#### Aim of the exercise
Report, as a single figure, how many lines in the records below include "multiple".

** Information shown follows **

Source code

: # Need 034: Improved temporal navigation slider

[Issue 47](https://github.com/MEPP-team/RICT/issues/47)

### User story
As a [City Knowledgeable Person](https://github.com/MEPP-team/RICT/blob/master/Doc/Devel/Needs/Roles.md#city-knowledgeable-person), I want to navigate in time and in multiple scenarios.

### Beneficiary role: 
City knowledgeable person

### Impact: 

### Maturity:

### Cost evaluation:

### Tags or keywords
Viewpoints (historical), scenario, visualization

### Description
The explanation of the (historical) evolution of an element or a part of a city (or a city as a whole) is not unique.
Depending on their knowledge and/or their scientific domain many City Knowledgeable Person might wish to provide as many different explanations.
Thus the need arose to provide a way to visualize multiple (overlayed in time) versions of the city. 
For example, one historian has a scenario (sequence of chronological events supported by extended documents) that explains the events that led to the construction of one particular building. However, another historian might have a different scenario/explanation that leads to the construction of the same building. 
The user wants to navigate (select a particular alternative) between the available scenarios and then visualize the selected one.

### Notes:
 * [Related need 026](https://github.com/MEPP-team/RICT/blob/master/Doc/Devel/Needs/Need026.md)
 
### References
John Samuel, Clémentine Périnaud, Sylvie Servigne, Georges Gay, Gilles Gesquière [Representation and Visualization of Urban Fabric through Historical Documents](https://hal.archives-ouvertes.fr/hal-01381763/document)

** End of Information shown **
** Information shown follows **

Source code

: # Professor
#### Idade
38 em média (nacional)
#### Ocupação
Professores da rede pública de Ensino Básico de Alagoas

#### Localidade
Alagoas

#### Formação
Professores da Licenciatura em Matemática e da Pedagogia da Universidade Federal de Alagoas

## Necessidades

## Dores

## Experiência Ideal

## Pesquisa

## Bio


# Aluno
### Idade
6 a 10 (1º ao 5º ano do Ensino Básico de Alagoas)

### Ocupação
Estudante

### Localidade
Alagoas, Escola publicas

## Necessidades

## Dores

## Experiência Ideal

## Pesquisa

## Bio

** End of Information shown **

#### Exercise answer
2